(Pictures paired with source code)
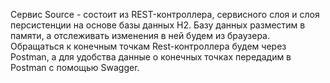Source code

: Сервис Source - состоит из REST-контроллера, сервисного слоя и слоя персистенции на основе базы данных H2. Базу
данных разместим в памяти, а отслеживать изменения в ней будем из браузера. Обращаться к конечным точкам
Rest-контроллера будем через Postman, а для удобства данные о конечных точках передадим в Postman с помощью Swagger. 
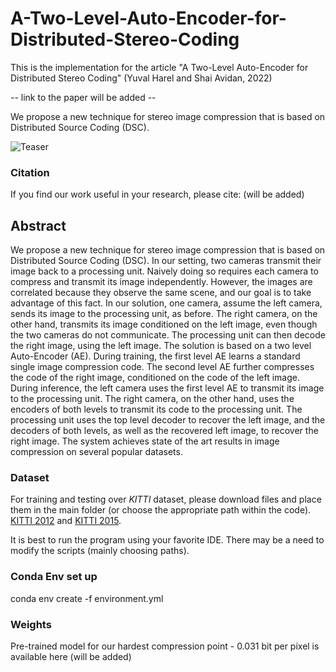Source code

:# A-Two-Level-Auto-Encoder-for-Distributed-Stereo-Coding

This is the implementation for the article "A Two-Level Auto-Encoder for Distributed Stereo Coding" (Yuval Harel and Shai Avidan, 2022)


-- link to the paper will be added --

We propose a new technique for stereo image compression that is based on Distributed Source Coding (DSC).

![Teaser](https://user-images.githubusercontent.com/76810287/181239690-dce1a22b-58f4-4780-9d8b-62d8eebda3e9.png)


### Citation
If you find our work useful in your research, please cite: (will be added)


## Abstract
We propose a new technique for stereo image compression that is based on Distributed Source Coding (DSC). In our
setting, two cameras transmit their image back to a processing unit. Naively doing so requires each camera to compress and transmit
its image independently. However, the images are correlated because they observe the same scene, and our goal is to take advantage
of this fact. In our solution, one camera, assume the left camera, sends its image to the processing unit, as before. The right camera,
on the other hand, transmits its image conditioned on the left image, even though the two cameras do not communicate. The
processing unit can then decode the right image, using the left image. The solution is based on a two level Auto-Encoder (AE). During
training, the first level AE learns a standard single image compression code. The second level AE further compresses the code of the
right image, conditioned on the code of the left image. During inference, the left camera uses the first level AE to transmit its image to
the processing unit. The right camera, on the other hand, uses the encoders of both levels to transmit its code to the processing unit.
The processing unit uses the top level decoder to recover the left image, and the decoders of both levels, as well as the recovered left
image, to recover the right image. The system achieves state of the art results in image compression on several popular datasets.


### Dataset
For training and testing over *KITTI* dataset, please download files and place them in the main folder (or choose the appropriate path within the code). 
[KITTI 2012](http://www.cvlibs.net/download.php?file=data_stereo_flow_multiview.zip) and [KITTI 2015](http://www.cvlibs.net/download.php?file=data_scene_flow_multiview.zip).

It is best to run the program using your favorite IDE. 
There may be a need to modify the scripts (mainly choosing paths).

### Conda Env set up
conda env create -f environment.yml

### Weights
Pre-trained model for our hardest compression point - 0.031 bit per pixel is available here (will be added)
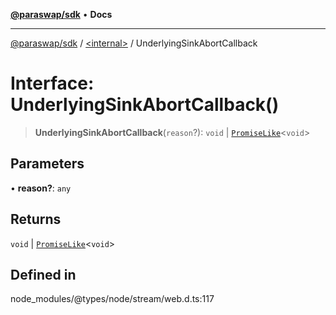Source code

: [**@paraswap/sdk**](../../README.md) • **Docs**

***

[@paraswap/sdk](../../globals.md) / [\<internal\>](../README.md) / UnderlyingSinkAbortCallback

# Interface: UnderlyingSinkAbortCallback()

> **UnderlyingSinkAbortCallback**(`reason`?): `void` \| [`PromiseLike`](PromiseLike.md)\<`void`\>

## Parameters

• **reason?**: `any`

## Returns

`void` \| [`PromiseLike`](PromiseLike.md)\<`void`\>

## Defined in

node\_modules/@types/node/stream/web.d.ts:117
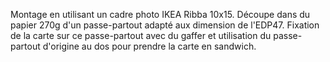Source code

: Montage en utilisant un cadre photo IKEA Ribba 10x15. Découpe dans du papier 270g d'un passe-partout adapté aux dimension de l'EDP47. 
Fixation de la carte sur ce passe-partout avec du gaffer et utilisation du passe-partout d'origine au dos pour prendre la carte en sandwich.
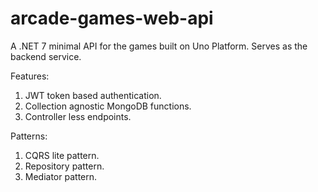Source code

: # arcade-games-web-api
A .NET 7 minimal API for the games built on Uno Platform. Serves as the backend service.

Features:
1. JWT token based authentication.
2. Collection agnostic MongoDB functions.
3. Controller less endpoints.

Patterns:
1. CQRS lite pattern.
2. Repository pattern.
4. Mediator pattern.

Directions:
What you give back must match the entries exactly, apart from the omitted pictures.

Problem solution:
Source code

: Сервис Source - состоит из REST-контроллера, сервисного слоя и слоя персистенции на основе базы данных H2. Базу
данных разместим в памяти, а отслеживать изменения в ней будем из браузера. Обращаться к конечным точкам
Rest-контроллера будем через Postman, а для удобства данные о конечных точках передадим в Postman с помощью Swagger. 
Source code

:# A-Two-Level-Auto-Encoder-for-Distributed-Stereo-Coding

This is the implementation for the article "A Two-Level Auto-Encoder for Distributed Stereo Coding" (Yuval Harel and Shai Avidan, 2022)


-- link to the paper will be added --

We propose a new technique for stereo image compression that is based on Distributed Source Coding (DSC).

![Teaser](https://user-images.githubusercontent.com/76810287/181239690-dce1a22b-58f4-4780-9d8b-62d8eebda3e9.png)


### Citation
If you find our work useful in your research, please cite: (will be added)


## Abstract
We propose a new technique for stereo image compression that is based on Distributed Source Coding (DSC). In our
setting, two cameras transmit their image back to a processing unit. Naively doing so requires each camera to compress and transmit
its image independently. However, the images are correlated because they observe the same scene, and our goal is to take advantage
of this fact. In our solution, one camera, assume the left camera, sends its image to the processing unit, as before. The right camera,
on the other hand, transmits its image conditioned on the left image, even though the two cameras do not communicate. The
processing unit can then decode the right image, using the left image. The solution is based on a two level Auto-Encoder (AE). During
training, the first level AE learns a standard single image compression code. The second level AE further compresses the code of the
right image, conditioned on the code of the left image. During inference, the left camera uses the first level AE to transmit its image to
the processing unit. The right camera, on the other hand, uses the encoders of both levels to transmit its code to the processing unit.
The processing unit uses the top level decoder to recover the left image, and the decoders of both levels, as well as the recovered left
image, to recover the right image. The system achieves state of the art results in image compression on several popular datasets.


### Dataset
For training and testing over *KITTI* dataset, please download files and place them in the main folder (or choose the appropriate path within the code). 
[KITTI 2012](http://www.cvlibs.net/download.php?file=data_stereo_flow_multiview.zip) and [KITTI 2015](http://www.cvlibs.net/download.php?file=data_scene_flow_multiview.zip).

It is best to run the program using your favorite IDE. 
There may be a need to modify the scripts (mainly choosing paths).

### Conda Env set up
conda env create -f environment.yml

### Weights
Pre-trained model for our hardest compression point - 0.031 bit per pixel is available here (will be added)
Source code

: [**@paraswap/sdk**](../../README.md) • **Docs**

***

[@paraswap/sdk](../../globals.md) / [\<internal\>](../README.md) / UnderlyingSinkAbortCallback

# Interface: UnderlyingSinkAbortCallback()

> **UnderlyingSinkAbortCallback**(`reason`?): `void` \| [`PromiseLike`](PromiseLike.md)\<`void`\>

## Parameters

• **reason?**: `any`

## Returns

`void` \| [`PromiseLike`](PromiseLike.md)\<`void`\>

## Defined in

node\_modules/@types/node/stream/web.d.ts:117
Source code

: Montage en utilisant un cadre photo IKEA Ribba 10x15. Découpe dans du papier 270g d'un passe-partout adapté aux dimension de l'EDP47. 
Fixation de la carte sur ce passe-partout avec du gaffer et utilisation du passe-partout d'origine au dos pour prendre la carte en sandwich.
Source code

: # arcade-games-web-api
A .NET 7 minimal API for the games built on Uno Platform. Serves as the backend service.

Features:
1. JWT token based authentication.
2. Collection agnostic MongoDB functions.
3. Controller less endpoints.

Patterns:
1. CQRS lite pattern.
2. Repository pattern.
4. Mediator pattern.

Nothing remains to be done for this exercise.